President Dilma Rousseff's hope of surviving a looming impeachment are becoming dimmer each day.
On Monday, the Brazilian Bar association filed a new process to remove her from power on the grounds of accounting fraud. Yesterday, her party, PT, lost their largest ally in the Brazilian Congress as centrist party PMDB, presided by vice-president Michel Temer, withdrew their support from the government.
As investigations on the Petrobras corruption scandal move forward, it becomes increasingly plausible that Rousseff's opposition might pull off the 342 votes (out of 513) to secure her impeachment.

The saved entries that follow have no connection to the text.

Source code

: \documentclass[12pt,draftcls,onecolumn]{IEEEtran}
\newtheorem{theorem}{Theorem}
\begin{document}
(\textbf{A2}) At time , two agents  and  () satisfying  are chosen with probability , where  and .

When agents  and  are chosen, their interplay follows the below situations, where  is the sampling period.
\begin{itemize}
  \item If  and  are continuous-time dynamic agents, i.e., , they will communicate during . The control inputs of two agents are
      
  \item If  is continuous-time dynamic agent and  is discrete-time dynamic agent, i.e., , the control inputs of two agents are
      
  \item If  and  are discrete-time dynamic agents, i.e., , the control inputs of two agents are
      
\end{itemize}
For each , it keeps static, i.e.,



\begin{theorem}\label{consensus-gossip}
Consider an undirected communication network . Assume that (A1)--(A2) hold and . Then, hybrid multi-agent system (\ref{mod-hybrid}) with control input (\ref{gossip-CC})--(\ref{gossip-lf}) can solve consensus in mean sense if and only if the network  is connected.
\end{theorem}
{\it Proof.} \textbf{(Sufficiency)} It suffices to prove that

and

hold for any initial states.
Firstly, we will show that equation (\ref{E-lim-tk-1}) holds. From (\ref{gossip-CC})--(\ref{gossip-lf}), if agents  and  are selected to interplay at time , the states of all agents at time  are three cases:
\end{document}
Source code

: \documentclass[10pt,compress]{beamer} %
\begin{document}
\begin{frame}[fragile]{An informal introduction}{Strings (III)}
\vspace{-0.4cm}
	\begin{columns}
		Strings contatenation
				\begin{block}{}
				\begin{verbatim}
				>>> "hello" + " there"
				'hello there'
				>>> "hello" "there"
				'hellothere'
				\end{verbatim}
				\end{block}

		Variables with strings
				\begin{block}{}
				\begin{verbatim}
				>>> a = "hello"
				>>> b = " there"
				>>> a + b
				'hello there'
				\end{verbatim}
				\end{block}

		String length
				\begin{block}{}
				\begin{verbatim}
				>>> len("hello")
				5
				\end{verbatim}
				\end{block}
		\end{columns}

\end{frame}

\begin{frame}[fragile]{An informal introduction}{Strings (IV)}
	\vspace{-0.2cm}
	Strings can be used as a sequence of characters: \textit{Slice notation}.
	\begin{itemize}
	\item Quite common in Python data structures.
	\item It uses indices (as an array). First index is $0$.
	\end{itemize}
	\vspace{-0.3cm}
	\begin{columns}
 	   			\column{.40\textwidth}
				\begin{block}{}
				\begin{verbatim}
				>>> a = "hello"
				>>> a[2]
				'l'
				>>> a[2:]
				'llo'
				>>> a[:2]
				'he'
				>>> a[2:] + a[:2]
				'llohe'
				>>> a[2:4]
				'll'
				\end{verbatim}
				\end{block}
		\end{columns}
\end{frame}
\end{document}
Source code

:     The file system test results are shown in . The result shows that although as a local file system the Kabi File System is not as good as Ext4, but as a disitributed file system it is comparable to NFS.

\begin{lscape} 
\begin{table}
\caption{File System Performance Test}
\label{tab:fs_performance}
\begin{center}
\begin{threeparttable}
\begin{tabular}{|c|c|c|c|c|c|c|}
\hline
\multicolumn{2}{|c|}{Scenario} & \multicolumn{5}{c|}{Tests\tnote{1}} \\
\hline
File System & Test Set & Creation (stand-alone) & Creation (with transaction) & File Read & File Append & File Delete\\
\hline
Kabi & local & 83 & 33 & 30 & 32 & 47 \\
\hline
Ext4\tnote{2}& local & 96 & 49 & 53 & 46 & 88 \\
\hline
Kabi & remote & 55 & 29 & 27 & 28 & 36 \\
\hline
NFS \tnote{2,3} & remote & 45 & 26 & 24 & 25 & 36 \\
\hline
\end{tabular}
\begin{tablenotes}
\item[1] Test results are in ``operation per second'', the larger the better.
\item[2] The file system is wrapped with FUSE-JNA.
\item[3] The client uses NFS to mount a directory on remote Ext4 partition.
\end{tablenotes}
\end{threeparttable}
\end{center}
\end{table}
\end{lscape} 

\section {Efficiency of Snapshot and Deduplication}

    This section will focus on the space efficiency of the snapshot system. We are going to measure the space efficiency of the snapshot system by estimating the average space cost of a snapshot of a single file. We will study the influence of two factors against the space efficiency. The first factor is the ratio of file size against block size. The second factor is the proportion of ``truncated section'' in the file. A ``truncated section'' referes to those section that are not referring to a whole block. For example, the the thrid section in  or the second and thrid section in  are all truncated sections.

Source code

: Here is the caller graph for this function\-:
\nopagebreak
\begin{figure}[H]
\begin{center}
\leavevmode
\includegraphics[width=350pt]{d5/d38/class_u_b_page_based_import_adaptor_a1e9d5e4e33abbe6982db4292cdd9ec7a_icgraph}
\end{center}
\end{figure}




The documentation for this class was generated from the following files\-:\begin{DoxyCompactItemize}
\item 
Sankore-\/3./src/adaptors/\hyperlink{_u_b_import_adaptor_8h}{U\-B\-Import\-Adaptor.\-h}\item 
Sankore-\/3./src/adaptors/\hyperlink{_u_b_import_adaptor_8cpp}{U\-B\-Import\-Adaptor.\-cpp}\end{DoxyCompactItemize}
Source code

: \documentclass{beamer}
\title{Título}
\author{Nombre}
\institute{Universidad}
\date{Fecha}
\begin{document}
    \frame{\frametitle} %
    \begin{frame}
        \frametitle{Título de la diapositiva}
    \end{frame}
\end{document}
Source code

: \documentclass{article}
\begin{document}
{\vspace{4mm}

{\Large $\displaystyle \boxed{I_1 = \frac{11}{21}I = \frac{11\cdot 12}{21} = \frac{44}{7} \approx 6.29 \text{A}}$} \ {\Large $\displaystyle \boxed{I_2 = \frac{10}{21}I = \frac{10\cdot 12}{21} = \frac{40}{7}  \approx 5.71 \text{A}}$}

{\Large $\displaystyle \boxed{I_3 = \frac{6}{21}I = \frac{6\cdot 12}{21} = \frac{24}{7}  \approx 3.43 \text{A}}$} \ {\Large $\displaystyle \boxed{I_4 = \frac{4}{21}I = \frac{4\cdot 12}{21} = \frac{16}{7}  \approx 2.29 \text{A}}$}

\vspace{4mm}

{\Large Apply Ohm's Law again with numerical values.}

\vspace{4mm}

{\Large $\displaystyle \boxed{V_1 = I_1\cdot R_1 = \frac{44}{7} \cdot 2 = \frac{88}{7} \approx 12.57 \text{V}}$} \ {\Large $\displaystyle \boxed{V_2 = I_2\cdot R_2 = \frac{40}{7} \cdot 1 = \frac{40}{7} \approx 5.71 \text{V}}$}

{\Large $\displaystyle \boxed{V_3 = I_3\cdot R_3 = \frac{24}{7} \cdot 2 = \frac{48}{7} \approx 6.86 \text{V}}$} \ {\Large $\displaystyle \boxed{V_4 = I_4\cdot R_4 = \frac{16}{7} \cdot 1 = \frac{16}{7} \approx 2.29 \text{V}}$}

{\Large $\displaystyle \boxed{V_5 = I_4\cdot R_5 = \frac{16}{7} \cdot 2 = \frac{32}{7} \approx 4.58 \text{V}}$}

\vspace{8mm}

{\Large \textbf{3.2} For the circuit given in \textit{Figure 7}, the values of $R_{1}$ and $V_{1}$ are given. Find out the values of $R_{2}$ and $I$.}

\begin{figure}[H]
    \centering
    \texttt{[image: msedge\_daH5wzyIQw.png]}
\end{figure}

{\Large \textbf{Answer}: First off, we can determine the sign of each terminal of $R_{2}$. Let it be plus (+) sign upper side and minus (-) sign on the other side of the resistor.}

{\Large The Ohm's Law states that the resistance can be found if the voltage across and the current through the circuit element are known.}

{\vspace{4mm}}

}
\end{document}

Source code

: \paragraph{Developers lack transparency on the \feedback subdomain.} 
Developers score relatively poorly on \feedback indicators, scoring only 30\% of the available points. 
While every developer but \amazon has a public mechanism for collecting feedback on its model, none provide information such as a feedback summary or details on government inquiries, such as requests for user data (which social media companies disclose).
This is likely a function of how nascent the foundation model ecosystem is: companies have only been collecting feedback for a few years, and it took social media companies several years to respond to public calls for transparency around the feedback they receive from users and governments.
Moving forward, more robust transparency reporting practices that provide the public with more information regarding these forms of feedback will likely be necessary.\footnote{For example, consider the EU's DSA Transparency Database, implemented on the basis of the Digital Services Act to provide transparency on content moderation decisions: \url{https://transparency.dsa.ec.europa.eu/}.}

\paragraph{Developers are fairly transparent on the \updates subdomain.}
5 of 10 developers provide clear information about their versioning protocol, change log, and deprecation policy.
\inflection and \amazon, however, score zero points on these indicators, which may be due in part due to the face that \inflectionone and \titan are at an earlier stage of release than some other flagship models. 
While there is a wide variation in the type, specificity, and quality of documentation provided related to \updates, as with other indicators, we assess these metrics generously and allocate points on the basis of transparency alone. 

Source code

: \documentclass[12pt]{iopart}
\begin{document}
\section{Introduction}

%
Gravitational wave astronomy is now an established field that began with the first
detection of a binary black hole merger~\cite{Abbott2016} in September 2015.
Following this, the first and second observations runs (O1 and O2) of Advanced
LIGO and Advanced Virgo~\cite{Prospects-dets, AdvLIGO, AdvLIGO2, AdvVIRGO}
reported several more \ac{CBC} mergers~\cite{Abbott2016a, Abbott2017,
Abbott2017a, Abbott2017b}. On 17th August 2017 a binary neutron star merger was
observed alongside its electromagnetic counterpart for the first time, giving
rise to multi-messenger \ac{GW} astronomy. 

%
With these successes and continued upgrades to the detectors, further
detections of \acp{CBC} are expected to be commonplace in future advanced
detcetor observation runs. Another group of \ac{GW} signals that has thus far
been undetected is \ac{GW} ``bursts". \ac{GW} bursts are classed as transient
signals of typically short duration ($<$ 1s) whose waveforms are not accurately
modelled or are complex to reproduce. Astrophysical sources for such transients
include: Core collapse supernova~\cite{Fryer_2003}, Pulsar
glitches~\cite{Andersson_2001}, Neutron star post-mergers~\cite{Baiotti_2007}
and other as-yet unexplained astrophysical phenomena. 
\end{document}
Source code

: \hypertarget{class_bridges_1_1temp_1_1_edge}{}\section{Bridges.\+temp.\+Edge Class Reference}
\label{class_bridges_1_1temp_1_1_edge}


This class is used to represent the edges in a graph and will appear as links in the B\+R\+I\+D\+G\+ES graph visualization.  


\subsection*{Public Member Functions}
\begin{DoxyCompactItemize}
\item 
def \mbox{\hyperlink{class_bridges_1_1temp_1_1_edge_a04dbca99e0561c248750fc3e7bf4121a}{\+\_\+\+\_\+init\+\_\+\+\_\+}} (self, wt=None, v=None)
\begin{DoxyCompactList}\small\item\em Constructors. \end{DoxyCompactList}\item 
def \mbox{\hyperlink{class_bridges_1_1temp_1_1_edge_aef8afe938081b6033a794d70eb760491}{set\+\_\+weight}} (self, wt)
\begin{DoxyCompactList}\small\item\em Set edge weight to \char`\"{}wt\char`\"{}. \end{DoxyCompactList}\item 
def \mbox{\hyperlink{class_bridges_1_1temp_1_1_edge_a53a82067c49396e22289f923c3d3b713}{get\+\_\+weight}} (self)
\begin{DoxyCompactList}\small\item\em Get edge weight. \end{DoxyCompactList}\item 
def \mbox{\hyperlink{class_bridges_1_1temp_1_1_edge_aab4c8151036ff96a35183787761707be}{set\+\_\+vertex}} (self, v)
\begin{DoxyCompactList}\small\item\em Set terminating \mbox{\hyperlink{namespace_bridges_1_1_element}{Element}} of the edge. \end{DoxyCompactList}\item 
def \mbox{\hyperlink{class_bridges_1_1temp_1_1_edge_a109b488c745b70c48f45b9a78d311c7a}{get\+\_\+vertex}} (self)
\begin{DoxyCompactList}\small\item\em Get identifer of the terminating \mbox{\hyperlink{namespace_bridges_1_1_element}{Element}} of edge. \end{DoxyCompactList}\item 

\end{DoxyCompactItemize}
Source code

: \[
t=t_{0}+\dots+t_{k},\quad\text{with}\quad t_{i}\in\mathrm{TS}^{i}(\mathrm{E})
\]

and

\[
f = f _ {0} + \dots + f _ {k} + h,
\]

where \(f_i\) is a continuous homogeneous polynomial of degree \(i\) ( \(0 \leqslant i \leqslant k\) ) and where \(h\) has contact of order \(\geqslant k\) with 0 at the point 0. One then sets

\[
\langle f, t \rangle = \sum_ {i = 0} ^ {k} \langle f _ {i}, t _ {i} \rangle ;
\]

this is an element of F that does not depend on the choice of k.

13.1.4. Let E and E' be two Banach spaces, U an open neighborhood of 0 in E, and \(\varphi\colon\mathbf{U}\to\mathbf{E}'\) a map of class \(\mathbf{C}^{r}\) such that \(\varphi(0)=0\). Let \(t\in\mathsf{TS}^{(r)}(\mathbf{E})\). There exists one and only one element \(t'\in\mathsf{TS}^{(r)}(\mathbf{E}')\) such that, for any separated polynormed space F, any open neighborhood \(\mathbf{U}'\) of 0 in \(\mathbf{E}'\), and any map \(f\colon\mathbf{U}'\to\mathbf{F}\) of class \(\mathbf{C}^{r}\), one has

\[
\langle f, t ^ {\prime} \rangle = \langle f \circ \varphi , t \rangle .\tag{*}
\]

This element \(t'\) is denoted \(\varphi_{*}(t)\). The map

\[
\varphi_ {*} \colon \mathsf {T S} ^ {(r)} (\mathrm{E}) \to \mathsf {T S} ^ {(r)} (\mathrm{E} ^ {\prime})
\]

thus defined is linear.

This series of defeats should teach PT a bitter lesson: not all judicial disputes can be won with political tactics. In a tapped phone call, Lula stated his belief that “a motivated congressional base can make the difference in this trial”, as if the courts were but the superstructure of a real political fight. His strategy has been to apply political force against political and non-political agents, including court judges and investigators.
"There is no more truce, we should stop believing in the juridical battle", Lula told Rousseff in a subsequent call.
Her government’s recent bold and unpopular measures suggest she agrees with Lula. The government appointed a new minister of justice and decided to replace the head of the federal police as well as the investigation’s team.
No move, however, produced stronger backlash than Rousseff's appointment of Lula as chief of staff on 16 March.
Being part of Rousseff’s cabinet would protect Lula from an ongoing criminal investigation by the public ministry. A series of recorded phone calls suggest shielding Lula from legal persecution was part of Rousseff’s intent.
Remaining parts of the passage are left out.